Link to Pubmed [PMID] – 36869420
Link to DOI – 10.1111/imr.13187
Immunol Rev. 2023 May;315(1):54-70
During embryonic development, several independent generations of hematopoietic cells were identified. They occur in the yolk sac and the intra-embryonic major arteries, in a narrow window of development. They arise sequentially, starting with primitive erythrocytes in the yolk sac blood islands, progressing to less differentiated erythromyeloid progenitors still in the yolk sac, and culminating with multipotent progenitors, some of which will generate the adult hematopoietic stem cell compartment. All these cells contribute to the formation of a layered hematopoietic system that reflects adaptative strategies to the fetal environment and the embryo’s needs. It is mostly composed, at these stages, of erythrocytes and tissue-resident macrophages both of yolk sac origin, the latter persisting throughout life. We propose that subsets of lymphocytes of embryonic origin derive from a different intra-embryonic generation of multipotent cells occurring before the emergence of hematopoietic stem cell progenitors.
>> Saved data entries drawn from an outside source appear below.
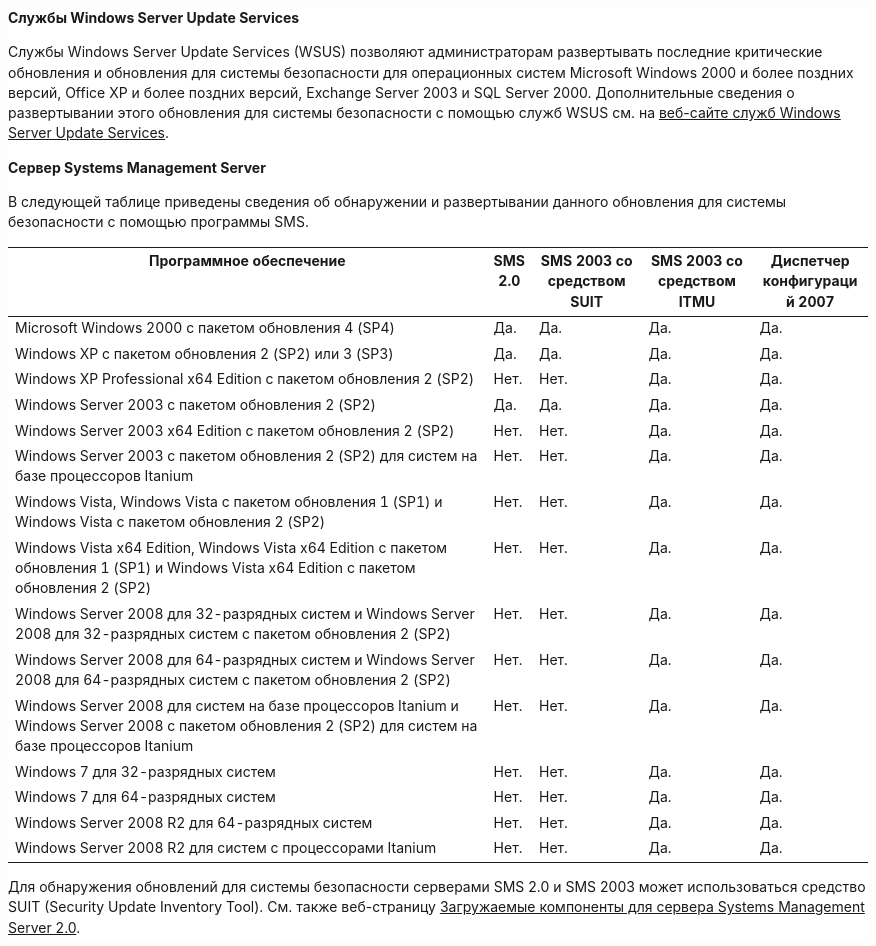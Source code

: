 **Службы Windows Server Update Services**

Службы Windows Server Update Services (WSUS) позволяют администраторам развертывать последние критические обновления и обновления для системы безопасности для операционных систем Microsoft Windows 2000 и более поздних версий, Office XP и более поздних версий, Exchange Server 2003 и SQL Server 2000. Дополнительные сведения о развертывании этого обновления для системы безопасности с помощью служб WSUS см. на [веб-сайте служб Windows Server Update Services](http://go.microsoft.com/fwlink/?linkid=50120).

**Сервер Systems Management Server**

В следующей таблице приведены сведения об обнаружении и развертывании данного обновления для системы безопасности с помощью программы SMS.

| Программное обеспечение                                                                                                                              | SMS 2.0 | SMS 2003 со средством SUIT | SMS 2003 со средством ITMU | Диспетчер конфигураций 2007 |
|------------------------------------------------------------------------------------------------------------------------------------------------------|---------|----------------------------|----------------------------|-----------------------------|
| Microsoft Windows 2000 с пакетом обновления 4 (SP4)                                                                                                  | Да.     | Да.                        | Да.                        | Да.                         |
| Windows XP с пакетом обновления 2 (SP2) или 3 (SP3)                                                                                                  | Да.     | Да.                        | Да.                        | Да.                         |
| Windows XP Professional x64 Edition с пакетом обновления 2 (SP2)                                                                                     | Нет.    | Нет.                       | Да.                        | Да.                         |
| Windows Server 2003 с пакетом обновления 2 (SP2)                                                                                                     | Да.     | Да.                        | Да.                        | Да.                         |
| Windows Server 2003 x64 Edition с пакетом обновления 2 (SP2)                                                                                         | Нет.    | Нет.                       | Да.                        | Да.                         |
| Windows Server 2003 с пакетом обновления 2 (SP2) для систем на базе процессоров Itanium                                                              | Нет.    | Нет.                       | Да.                        | Да.                         |
| Windows Vista, Windows Vista с пакетом обновления 1 (SP1) и Windows Vista с пакетом обновления 2 (SP2)                                               | Нет.    | Нет.                       | Да.                        | Да.                         |
| Windows Vista x64 Edition, Windows Vista x64 Edition с пакетом обновления 1 (SP1) и Windows Vista x64 Edition с пакетом обновления 2 (SP2)           | Нет.    | Нет.                       | Да.                        | Да.                         |
| Windows Server 2008 для 32-разрядных систем и Windows Server 2008 для 32-разрядных систем с пакетом обновления 2 (SP2)                               | Нет.    | Нет.                       | Да.                        | Да.                         |
| Windows Server 2008 для 64-разрядных систем и Windows Server 2008 для 64-разрядных систем с пакетом обновления 2 (SP2)                               | Нет.    | Нет.                       | Да.                        | Да.                         |
| Windows Server 2008 для систем на базе процессоров Itanium и Windows Server 2008 с пакетом обновления 2 (SP2) для систем на базе процессоров Itanium | Нет.    | Нет.                       | Да.                        | Да.                         |
| Windows 7 для 32-разрядных систем                                                                                                                    | Нет.    | Нет.                       | Да.                        | Да.                         |
| Windows 7 для 64-разрядных систем                                                                                                                    | Нет.    | Нет.                       | Да.                        | Да.                         |
| Windows Server 2008 R2 для 64-разрядных систем                                                                                                       | Нет.    | Нет.                       | Да.                        | Да.                         |
| Windows Server 2008 R2 для систем с процессорами Itanium                                                                                             | Нет.    | Нет.                       | Да.                        | Да.                         |

Для обнаружения обновлений для системы безопасности серверами SMS 2.0 и SMS 2003 может использоваться средство SUIT (Security Update Inventory Tool). См. также веб-страницу [Загружаемые компоненты для сервера Systems Management Server 2.0](http://technet.microsoft.com/en-us/sms/bb676799.aspx).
These multipotent cells have a limited lifespan and generate cells that provide basic protection against pathogens before the adaptive immune system is functional, contribute to tissue development and homeostasis, and shape the establishment of a functional thymus. Understanding the properties of these cells will impact the understanding of childhood leukemia and of adult autoimmune pathology and thymic involution.